A look at how colleges could benefit from $3B in coronavirus aid for states – Education Dive
Applications for the Governor’s Emergency Education Relief Fund include few concrete details, but they show a focus on bolstering remote instruction.
At a time when colleges and universities are reeling from the financial fallout of the COVID-19 pandemic, a $3 billion pot of new federal money to help governors stabilize their education programs could help cushion the blow. But whether higher education institutions will see any of that money — much less decide what they will spend it on — will vary greatly by state.
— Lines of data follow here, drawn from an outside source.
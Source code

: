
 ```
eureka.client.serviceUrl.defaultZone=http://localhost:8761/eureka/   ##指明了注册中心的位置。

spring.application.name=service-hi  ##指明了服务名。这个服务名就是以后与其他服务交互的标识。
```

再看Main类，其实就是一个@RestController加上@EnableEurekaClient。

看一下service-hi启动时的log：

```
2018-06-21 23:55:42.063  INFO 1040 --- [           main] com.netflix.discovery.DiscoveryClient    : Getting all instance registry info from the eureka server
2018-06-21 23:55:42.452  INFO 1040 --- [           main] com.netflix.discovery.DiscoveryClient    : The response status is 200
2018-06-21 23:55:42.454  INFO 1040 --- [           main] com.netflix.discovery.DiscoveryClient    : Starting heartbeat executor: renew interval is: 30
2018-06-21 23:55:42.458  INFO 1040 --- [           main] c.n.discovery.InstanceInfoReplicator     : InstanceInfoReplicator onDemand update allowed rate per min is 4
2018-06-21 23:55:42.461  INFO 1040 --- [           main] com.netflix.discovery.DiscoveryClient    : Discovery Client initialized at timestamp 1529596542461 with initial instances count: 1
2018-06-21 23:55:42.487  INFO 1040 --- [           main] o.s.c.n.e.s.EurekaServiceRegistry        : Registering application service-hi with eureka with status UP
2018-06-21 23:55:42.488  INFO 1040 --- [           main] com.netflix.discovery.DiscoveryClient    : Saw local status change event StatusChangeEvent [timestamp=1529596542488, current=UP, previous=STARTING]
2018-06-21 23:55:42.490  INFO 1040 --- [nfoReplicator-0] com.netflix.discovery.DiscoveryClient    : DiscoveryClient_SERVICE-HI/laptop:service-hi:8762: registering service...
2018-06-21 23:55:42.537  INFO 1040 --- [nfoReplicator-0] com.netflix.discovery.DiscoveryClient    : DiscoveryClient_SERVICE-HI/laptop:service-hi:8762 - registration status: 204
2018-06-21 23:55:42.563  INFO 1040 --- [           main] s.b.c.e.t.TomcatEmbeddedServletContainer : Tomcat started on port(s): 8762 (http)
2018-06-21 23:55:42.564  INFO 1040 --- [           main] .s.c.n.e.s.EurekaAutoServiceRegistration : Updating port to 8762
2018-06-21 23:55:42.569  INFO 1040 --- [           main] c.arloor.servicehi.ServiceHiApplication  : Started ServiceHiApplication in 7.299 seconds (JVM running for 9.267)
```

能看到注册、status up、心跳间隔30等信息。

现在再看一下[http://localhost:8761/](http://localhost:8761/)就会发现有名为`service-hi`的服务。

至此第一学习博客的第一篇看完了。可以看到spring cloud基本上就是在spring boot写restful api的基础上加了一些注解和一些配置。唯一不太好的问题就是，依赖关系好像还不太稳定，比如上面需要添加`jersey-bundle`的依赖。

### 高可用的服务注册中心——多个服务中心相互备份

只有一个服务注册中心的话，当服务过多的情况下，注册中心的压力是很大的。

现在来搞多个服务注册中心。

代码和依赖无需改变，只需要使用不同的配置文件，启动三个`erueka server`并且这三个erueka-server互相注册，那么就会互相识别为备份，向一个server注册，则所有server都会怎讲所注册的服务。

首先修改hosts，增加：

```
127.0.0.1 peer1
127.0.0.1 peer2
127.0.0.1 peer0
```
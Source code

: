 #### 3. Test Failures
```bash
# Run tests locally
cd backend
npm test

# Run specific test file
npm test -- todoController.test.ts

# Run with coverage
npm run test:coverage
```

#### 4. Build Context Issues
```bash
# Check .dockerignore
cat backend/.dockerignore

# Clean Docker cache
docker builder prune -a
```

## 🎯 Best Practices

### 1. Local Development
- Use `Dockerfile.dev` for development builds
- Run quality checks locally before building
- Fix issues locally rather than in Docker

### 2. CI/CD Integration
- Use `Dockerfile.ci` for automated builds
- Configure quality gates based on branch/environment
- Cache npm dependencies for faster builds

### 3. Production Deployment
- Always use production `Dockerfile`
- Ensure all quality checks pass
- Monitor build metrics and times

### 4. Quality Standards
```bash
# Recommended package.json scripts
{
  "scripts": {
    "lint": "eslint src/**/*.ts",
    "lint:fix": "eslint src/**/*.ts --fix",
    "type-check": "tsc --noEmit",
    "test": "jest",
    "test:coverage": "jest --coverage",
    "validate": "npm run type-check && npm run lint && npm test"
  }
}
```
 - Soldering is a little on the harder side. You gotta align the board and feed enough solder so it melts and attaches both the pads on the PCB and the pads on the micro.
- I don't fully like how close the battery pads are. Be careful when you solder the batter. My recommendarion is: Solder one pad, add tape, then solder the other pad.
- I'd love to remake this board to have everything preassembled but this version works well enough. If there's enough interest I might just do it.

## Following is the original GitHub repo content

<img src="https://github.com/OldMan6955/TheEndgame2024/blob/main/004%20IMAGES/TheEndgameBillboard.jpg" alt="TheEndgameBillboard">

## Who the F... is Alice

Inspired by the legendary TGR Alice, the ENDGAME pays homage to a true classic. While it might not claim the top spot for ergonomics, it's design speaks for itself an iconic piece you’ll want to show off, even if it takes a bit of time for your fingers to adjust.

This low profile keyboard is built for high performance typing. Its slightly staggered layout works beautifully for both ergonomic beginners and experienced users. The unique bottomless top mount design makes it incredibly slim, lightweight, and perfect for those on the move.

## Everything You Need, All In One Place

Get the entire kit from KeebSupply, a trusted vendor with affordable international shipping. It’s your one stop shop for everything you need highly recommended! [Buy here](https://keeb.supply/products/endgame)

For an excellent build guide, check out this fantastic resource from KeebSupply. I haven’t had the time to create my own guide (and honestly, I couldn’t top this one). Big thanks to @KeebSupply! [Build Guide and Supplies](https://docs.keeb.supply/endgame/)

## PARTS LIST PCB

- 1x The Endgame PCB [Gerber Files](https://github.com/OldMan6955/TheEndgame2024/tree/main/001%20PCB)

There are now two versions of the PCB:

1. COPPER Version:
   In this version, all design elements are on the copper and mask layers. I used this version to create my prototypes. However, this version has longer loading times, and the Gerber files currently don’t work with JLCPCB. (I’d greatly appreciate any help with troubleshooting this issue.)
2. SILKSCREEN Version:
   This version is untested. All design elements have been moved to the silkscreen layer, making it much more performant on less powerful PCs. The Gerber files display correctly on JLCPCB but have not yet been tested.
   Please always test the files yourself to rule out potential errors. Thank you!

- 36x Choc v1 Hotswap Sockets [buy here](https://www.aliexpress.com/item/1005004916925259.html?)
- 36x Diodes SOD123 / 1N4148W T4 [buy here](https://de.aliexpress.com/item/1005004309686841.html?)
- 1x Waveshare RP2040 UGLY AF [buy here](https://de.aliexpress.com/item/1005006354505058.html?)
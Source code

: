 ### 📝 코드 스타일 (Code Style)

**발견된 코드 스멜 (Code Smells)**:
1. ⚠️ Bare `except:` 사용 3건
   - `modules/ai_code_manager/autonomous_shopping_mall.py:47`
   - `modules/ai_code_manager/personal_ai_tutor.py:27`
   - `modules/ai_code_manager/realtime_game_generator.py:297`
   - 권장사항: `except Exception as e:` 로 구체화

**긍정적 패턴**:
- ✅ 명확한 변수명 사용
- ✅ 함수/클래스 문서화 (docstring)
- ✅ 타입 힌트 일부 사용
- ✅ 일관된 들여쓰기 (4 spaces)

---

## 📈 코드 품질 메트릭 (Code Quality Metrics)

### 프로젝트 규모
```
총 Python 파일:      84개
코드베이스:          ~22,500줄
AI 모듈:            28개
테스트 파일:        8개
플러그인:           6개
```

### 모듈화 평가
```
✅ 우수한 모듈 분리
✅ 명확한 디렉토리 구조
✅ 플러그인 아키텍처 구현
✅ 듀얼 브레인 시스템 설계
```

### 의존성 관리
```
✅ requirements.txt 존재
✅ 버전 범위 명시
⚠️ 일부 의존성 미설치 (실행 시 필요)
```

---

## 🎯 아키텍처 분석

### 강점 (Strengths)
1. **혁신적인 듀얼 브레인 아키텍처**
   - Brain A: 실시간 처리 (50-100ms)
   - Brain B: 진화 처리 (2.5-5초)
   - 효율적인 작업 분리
Education Dive’s analysis of state applications for the Governor’s Emergency Education Relief (GEER) Fund shows widely different plans for the funds, which come with few strings attached. For example, New Jersey plans to use all of its allotment, nearly $69 million, for higher ed. Delaware, its neighbor to the south, doesn’t expect to spend any of its $7.9 million share on colleges.
The amount states receive, which is based on their count of children and young adults, varies widely, from $4.5 million in Vermont to $355.2 million in California.
Most states plan to split the money they get between K-12 and higher ed. Few provided concrete numbers to the U.S. Department of Education, which administers the grant, but they did describe the ways they hope to use the windfall to address some of the myriad problems caused by the coronavirus.